* [TASK OBJECTIVE] Your answer must consist of the records exactly as given, with no pictures included.

* [ENTRIES SHOWN]
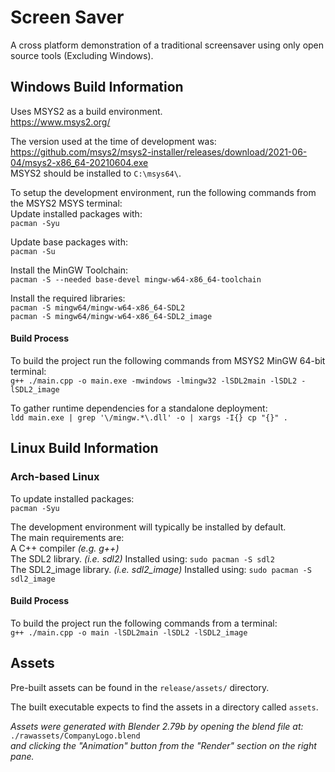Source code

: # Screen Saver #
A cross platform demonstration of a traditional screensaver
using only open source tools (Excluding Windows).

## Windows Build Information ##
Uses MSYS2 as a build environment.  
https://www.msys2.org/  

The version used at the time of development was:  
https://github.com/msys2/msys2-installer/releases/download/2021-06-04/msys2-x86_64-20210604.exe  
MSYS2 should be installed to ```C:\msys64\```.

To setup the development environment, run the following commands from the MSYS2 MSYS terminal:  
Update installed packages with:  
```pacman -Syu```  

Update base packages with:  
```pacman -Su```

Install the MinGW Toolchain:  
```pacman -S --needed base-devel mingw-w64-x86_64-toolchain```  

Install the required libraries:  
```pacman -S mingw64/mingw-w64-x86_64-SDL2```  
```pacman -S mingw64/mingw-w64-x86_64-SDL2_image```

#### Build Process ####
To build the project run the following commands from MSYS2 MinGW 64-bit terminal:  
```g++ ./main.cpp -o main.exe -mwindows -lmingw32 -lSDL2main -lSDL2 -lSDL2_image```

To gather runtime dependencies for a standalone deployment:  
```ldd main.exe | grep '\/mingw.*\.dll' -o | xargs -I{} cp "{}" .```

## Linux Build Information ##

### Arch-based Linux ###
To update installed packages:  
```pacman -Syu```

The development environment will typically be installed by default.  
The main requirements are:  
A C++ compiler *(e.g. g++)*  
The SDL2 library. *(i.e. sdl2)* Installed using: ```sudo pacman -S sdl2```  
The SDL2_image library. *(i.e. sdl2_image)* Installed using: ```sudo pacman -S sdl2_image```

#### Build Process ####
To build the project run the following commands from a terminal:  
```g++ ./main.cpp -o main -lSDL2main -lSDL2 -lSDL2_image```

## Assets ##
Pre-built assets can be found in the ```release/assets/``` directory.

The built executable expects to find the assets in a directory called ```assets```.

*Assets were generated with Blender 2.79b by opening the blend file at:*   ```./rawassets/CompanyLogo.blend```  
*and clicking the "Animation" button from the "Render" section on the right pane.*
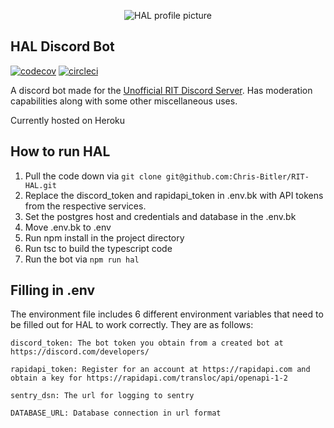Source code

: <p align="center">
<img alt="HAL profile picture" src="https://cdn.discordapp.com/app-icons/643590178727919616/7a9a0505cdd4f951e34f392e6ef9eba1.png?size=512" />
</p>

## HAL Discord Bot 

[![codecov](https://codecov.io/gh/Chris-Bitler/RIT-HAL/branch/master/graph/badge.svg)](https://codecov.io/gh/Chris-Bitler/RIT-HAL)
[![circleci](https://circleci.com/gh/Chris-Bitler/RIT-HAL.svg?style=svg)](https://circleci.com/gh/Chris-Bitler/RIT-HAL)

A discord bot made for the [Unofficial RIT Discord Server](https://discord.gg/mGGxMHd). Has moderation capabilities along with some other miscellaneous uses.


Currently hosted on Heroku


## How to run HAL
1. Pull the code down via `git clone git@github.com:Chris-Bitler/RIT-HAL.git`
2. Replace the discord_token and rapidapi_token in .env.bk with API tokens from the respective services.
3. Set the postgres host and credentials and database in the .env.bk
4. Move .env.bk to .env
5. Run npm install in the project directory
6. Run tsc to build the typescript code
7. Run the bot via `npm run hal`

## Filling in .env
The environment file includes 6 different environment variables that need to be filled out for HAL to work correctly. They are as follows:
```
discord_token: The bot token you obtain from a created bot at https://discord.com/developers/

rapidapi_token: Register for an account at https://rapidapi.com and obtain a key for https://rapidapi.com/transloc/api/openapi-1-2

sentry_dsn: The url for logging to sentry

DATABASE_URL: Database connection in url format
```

* [WRITTEN RESPONSE]
Source code

: # Screen Saver #
A cross platform demonstration of a traditional screensaver
using only open source tools (Excluding Windows).

## Windows Build Information ##
Uses MSYS2 as a build environment.  
https://www.msys2.org/  

The version used at the time of development was:  
https://github.com/msys2/msys2-installer/releases/download/2021-06-04/msys2-x86_64-20210604.exe  
MSYS2 should be installed to ```C:\msys64\```.

To setup the development environment, run the following commands from the MSYS2 MSYS terminal:  
Update installed packages with:  
```pacman -Syu```  

Update base packages with:  
```pacman -Su```

Install the MinGW Toolchain:  
```pacman -S --needed base-devel mingw-w64-x86_64-toolchain```  

Install the required libraries:  
```pacman -S mingw64/mingw-w64-x86_64-SDL2```  
```pacman -S mingw64/mingw-w64-x86_64-SDL2_image```

#### Build Process ####
To build the project run the following commands from MSYS2 MinGW 64-bit terminal:  
```g++ ./main.cpp -o main.exe -mwindows -lmingw32 -lSDL2main -lSDL2 -lSDL2_image```

To gather runtime dependencies for a standalone deployment:  
```ldd main.exe | grep '\/mingw.*\.dll' -o | xargs -I{} cp "{}" .```

## Linux Build Information ##

### Arch-based Linux ###
To update installed packages:  
```pacman -Syu```

The development environment will typically be installed by default.  
The main requirements are:  
A C++ compiler *(e.g. g++)*  
The SDL2 library. *(i.e. sdl2)* Installed using: ```sudo pacman -S sdl2```  
The SDL2_image library. *(i.e. sdl2_image)* Installed using: ```sudo pacman -S sdl2_image```

#### Build Process ####
To build the project run the following commands from a terminal:  
```g++ ./main.cpp -o main -lSDL2main -lSDL2 -lSDL2_image```

## Assets ##
Pre-built assets can be found in the ```release/assets/``` directory.

The built executable expects to find the assets in a directory called ```assets```.

*Assets were generated with Blender 2.79b by opening the blend file at:*   ```./rawassets/CompanyLogo.blend```  
*and clicking the "Animation" button from the "Render" section on the right pane.*
Source code

: <p align="center">
<img alt="HAL profile picture" src="https://cdn.discordapp.com/app-icons/643590178727919616/7a9a0505cdd4f951e34f392e6ef9eba1.png?size=512" />
</p>

## HAL Discord Bot 

[![codecov](https://codecov.io/gh/Chris-Bitler/RIT-HAL/branch/master/graph/badge.svg)](https://codecov.io/gh/Chris-Bitler/RIT-HAL)
[![circleci](https://circleci.com/gh/Chris-Bitler/RIT-HAL.svg?style=svg)](https://circleci.com/gh/Chris-Bitler/RIT-HAL)

A discord bot made for the [Unofficial RIT Discord Server](https://discord.gg/mGGxMHd). Has moderation capabilities along with some other miscellaneous uses.


Currently hosted on Heroku


## How to run HAL
1. Pull the code down via `git clone git@github.com:Chris-Bitler/RIT-HAL.git`
2. Replace the discord_token and rapidapi_token in .env.bk with API tokens from the respective services.
3. Set the postgres host and credentials and database in the .env.bk
4. Move .env.bk to .env
5. Run npm install in the project directory
6. Run tsc to build the typescript code
7. Run the bot via `npm run hal`

## Filling in .env
The environment file includes 6 different environment variables that need to be filled out for HAL to work correctly. They are as follows:
```
discord_token: The bot token you obtain from a created bot at https://discord.com/developers/

rapidapi_token: Register for an account at https://rapidapi.com and obtain a key for https://rapidapi.com/transloc/api/openapi-1-2

sentry_dsn: The url for logging to sentry

DATABASE_URL: Database connection in url format
```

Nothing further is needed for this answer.